> WORK TO BE COMPLETED
Within the records below, find each line with the word "kind" and copy it out.

Dataset items

- - - - -

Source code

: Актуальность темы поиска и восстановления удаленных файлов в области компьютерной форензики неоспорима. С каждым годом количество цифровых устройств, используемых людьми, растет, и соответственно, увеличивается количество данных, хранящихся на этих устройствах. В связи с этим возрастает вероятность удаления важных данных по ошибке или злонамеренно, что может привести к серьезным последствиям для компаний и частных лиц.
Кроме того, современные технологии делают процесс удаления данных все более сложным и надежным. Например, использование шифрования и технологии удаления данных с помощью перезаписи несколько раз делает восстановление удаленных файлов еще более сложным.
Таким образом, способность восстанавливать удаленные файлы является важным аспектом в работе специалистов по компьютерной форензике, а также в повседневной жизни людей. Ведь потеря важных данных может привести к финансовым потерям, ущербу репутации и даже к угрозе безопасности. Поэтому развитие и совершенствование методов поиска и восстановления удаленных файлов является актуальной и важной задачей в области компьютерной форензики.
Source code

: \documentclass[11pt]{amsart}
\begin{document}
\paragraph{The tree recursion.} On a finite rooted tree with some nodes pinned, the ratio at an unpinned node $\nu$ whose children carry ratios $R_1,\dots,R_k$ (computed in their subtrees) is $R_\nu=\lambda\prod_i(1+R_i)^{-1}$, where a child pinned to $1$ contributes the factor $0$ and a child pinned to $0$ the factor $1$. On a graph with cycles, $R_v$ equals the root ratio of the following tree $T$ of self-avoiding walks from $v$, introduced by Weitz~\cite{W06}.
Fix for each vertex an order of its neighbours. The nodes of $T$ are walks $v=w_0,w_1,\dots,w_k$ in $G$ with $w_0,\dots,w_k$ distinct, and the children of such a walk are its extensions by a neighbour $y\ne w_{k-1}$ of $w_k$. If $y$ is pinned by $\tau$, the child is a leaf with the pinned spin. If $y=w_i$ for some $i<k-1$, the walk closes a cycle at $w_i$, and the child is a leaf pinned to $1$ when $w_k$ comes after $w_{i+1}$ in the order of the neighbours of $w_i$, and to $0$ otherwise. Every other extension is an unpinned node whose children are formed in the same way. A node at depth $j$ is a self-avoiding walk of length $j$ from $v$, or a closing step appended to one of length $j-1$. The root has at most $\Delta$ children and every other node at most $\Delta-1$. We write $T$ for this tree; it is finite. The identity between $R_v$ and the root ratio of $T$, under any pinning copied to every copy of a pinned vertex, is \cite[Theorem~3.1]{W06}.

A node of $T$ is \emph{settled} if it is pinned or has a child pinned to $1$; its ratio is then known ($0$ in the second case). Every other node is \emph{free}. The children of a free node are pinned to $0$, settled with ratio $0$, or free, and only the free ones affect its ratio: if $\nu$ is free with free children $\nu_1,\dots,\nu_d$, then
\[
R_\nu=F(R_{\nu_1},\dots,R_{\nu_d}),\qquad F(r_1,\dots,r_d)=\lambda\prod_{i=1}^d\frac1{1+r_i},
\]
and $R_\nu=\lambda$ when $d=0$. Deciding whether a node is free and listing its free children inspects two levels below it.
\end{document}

- - - - -

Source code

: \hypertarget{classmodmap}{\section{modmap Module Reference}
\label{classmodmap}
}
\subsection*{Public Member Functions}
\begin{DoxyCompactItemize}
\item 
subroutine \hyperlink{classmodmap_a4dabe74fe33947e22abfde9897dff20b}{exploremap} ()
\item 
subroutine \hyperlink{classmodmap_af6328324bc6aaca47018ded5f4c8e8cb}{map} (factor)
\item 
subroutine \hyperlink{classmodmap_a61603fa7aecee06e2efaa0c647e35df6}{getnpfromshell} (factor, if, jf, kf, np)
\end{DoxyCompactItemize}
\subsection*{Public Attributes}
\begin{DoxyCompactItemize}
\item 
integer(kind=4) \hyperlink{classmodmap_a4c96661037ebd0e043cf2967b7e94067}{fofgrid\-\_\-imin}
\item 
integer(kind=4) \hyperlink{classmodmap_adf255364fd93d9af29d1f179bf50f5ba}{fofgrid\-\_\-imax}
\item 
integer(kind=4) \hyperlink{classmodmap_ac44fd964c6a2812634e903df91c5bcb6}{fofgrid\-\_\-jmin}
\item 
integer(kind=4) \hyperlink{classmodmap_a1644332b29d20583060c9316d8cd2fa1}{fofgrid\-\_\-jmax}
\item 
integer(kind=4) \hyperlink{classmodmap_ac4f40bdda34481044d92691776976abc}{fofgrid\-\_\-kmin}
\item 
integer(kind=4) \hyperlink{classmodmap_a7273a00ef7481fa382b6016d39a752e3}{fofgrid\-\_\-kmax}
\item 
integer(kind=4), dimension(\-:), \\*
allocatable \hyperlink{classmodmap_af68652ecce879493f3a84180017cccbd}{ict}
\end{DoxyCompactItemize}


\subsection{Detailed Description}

- - - - -

> REPLY TO THE TASK
integer(kind=4) \hyperlink{classmodmap_a4c96661037ebd0e043cf2967b7e94067}{fofgrid\-\_\-imin}
integer(kind=4) \hyperlink{classmodmap_adf255364fd93d9af29d1f179bf50f5ba}{fofgrid\-\_\-imax}
integer(kind=4) \hyperlink{classmodmap_ac44fd964c6a2812634e903df91c5bcb6}{fofgrid\-\_\-jmin}
integer(kind=4) \hyperlink{classmodmap_a1644332b29d20583060c9316d8cd2fa1}{fofgrid\-\_\-jmax}
integer(kind=4) \hyperlink{classmodmap_ac4f40bdda34481044d92691776976abc}{fofgrid\-\_\-kmin}
integer(kind=4) \hyperlink{classmodmap_a7273a00ef7481fa382b6016d39a752e3}{fofgrid\-\_\-kmax}
integer(kind=4), dimension(\-:), \\*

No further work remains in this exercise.